Turkeys at last! As I headed out of South Llano River State Park, the resident turkeys must have read my blog yesterday. I said after three stays at the park, I'd yet to see them. As I exited the park, there they were. A great way to start my day.

Today was overcast with periods of drizzle. I stayed off the interstate driving through parts of western Texas new to me. Most of the drive was flat, open land with occassional small towns. It may have been the gray day, but I was struck by how depressed the towns looked. So many boarded up stores, so many rundown homes, so little traffic. The light traffic was okay by me. Within a few miles of my destination — Caprock Canyons State Park — the terrain changed. The entrance to the park was open prairie but a few miles into the park, the canyons for which it's named began to appear. Stunning red cliffs!

Caprock Canyons State Park. Photos by Dana Jones.©

There were signs everywhere to watch for bison on the road. My first drive of the park road showed evidence they'd been there but no bison in sight. That changed on my second trip down the road. A woman stopped roadside with camera alerted me there was something to see up ahead. Three bison were headed down the road, walking single file with apparent purpose.

Bison at Caprock Canyons State Park.
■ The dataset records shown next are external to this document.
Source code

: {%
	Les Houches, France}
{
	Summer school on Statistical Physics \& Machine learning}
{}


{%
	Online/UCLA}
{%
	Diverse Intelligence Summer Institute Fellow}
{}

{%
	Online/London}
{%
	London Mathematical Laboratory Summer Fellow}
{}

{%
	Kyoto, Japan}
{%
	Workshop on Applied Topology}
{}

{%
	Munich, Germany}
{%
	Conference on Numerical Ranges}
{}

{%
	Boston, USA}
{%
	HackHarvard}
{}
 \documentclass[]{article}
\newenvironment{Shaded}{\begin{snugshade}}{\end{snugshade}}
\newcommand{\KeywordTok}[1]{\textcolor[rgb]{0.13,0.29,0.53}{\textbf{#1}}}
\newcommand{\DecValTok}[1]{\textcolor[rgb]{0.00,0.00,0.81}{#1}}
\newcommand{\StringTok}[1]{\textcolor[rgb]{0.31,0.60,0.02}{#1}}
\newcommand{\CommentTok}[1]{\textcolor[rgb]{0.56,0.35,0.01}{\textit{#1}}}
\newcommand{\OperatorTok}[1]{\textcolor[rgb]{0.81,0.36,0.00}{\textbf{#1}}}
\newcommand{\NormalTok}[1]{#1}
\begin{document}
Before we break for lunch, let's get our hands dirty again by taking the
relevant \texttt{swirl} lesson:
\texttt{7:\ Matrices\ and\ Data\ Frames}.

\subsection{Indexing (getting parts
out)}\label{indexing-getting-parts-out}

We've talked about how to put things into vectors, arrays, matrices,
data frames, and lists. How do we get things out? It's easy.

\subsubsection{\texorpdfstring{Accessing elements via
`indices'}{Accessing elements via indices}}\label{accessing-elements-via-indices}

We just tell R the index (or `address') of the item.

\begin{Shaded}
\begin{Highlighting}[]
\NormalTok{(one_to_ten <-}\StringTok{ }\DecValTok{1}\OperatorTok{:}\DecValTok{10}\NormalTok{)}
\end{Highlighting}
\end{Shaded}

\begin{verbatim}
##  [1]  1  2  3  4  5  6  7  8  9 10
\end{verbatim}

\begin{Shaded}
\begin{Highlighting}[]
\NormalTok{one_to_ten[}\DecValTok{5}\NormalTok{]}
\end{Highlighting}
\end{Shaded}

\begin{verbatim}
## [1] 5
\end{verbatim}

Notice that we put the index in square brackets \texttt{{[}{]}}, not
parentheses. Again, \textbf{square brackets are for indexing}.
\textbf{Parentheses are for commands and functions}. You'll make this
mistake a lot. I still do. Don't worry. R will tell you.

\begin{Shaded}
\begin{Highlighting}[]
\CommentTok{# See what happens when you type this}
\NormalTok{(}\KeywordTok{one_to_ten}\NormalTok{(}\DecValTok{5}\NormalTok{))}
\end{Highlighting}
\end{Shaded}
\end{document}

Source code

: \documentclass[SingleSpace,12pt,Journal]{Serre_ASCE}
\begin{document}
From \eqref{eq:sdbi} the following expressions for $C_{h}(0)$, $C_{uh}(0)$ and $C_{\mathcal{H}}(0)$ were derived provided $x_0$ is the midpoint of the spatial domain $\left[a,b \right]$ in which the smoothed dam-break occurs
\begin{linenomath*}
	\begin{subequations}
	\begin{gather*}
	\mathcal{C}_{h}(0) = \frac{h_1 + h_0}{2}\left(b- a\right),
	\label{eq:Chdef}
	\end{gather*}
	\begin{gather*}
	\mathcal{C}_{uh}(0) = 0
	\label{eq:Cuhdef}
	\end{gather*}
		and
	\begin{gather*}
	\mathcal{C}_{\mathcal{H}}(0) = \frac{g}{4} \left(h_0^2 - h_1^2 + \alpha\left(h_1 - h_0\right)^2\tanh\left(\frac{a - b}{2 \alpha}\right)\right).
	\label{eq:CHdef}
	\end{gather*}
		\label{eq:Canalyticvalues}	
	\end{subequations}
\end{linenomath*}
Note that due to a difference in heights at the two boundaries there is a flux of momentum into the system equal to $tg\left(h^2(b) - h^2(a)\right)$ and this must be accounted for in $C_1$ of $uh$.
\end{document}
Photo by Dana Jones.©

As I headed up a hill, setting sun in my eyes, I encountered a bison roadblock. It was a surrealistic sight as they were silhouetted against the sky.

Bragging Rights

Backing my R-Pod into campsites is challenging. Today was a tough angle. But I do need to say that Emma — yes my R-Pod has a name — and I seem to have a new understanding. My backing skills have improved leaps and bounds this trip.

Upcoming Demystifying Class: Photo to Pattern

With just two days of driving 'til I'm home, I'm thinking about upcoming quilt lectures and classes. This month's session of my "Demystifying Design for Foundation Piecing" workshop is full so I've scheduled a session in May. If you've not taken this class, consider signing up.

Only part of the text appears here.